The same shape applies to budget exhaustion: when a max_* limit is hit, the runtime emits runtime.budget_exhausted with the dimension in the payload and stops gracefully. No exception escapes to your code — you read the event from runtime.status() or from the trace.

When exceptions are the right answer

Exceptions are for failures the caller is making right now, at this line of code, and can reasonably catch:

  • Constructing a runtime with conflicting arguments (InvalidRuntimeConfiguration)
  • Looking up a behavior or tool that isn't registered (BehaviorNotFoundError, ToolNotFoundError)
  • Passing a malformed store URL (InvalidStoreURL)
  • Replaying a run whose recorded event stream doesn't match the live re-run (ReplayDivergenceError)
  • Calling runtime.approve(id) on an id that doesn't exist (ApprovalNotFoundError)
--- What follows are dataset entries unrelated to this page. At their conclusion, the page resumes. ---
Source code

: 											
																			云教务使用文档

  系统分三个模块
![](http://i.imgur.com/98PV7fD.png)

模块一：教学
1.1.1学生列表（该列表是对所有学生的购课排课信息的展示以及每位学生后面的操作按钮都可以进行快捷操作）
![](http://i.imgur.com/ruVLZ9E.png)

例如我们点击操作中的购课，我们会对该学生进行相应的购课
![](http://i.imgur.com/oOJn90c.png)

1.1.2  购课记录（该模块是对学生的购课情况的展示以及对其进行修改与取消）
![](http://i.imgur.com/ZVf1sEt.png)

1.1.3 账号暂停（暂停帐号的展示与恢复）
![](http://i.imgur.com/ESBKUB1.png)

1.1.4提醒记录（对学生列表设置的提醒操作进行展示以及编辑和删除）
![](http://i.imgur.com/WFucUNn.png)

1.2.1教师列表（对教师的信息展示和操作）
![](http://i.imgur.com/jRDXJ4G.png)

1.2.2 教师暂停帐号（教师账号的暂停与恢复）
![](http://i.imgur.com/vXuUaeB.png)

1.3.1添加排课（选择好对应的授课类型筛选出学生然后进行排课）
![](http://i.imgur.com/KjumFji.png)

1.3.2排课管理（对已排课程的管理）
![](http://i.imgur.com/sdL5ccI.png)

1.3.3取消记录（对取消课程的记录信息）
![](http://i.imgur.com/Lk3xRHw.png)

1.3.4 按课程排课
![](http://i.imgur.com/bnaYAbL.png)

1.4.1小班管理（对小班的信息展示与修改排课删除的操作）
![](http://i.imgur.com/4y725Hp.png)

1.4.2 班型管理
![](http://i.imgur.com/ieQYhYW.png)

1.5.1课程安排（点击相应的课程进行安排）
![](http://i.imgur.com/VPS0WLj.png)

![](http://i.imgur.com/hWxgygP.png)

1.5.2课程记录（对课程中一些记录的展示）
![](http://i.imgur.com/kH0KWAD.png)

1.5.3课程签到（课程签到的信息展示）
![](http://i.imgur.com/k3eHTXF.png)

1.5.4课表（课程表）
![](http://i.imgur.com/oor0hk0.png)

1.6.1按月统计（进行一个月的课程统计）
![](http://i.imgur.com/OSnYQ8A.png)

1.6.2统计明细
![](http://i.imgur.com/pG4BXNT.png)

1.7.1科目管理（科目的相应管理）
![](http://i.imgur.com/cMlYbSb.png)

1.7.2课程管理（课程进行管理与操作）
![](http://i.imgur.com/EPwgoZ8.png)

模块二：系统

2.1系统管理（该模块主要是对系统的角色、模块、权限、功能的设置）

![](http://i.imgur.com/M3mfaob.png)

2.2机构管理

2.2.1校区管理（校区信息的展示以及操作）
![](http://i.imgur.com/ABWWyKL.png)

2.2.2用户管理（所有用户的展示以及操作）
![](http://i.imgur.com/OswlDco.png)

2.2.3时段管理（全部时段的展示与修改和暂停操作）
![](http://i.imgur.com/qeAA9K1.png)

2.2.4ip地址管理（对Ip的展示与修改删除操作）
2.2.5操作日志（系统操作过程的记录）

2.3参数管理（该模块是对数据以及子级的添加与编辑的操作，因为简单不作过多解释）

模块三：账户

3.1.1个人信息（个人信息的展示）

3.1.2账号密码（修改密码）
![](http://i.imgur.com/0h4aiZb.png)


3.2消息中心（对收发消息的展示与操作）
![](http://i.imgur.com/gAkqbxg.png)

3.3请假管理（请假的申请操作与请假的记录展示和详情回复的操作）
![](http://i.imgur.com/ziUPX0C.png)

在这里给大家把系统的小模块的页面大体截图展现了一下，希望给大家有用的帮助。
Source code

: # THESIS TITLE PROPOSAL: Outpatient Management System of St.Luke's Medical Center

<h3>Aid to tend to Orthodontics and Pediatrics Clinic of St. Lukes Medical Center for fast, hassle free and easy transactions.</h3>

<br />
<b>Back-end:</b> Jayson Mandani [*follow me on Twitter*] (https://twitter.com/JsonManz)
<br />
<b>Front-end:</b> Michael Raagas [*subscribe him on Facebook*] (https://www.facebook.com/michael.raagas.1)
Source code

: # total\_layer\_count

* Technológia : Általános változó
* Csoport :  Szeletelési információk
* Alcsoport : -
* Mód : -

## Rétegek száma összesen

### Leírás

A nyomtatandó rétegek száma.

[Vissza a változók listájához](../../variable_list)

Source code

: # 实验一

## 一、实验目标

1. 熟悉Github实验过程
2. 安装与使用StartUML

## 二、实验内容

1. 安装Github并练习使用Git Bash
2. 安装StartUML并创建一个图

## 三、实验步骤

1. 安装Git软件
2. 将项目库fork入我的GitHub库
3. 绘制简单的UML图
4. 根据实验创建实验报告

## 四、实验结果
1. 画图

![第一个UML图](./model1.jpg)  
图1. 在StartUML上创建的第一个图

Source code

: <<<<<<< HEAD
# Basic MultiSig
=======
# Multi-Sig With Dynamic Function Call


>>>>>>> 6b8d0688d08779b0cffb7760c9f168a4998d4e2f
These all interrupt the call. The caller catches the exception, fixes the input, and tries again. There's no audit-trail entry to preserve because the call never produced one.

The exception hierarchy

Every framework exception inherits from ActiveGraphError. Seven categories live one level down:

ActiveGraphError
├── ConfigurationError      construction-time / API-call argument errors
├── RegistrationError       behavior/tool/pack registration problems
├── ExecutionError          runtime execution problems (escaped to the caller)
├── ReplayError             replay/fork divergence
├── StorageError            persistence problems
├── PatternError            pattern subscription syntax errors
└── PackError               pack-specific runtime problems

Catch ActiveGraphError to catch every framework exception. Catch a category base to catch every leaf in that category. Catch a specific leaf when the recovery is leaf-specific.

The category leaves also multi-inherit from Python builtins where it preserves existing catch sites: EventNotFoundError is also a KeyError, InvalidStoreURL is also a ValueError, etc. Existing code catching the builtin keeps working; new code can catch the category for richer context.

The structured event types

behavior.failed, tool.responded (with error), runtime.budget_exhausted, approval.denied — each carries a reason field with a stable discriminator code so downstream code can branch on the failure mode without parsing prose. The codes are documented in Reference: Events.

"When in doubt, an event"

If you're writing a behavior and you're about to raise an exception because something downstream "should never happen," ask:

  • Can the caller reasonably catch and act on this?
  • Is the failure attributable to a specific event in the log?

If the answer to the first is "no" and the answer to the second is "yes," emit an event instead. The audit trail is the durable record; exceptions are just the runtime's way of refusing the current call.

This rule is what kept BehaviorFailedError and BudgetExhaustedError out of the framework's exception hierarchy. Both were considered during the v1.0 error-rewrite series and rejected because their information already lives in events. Adding them as exceptions would have surfaced two parallel failure surfaces — one in the trace, one in caller code — and the divergence is exactly the kind of subtle inconsistency that makes a framework feel unreliable six months in.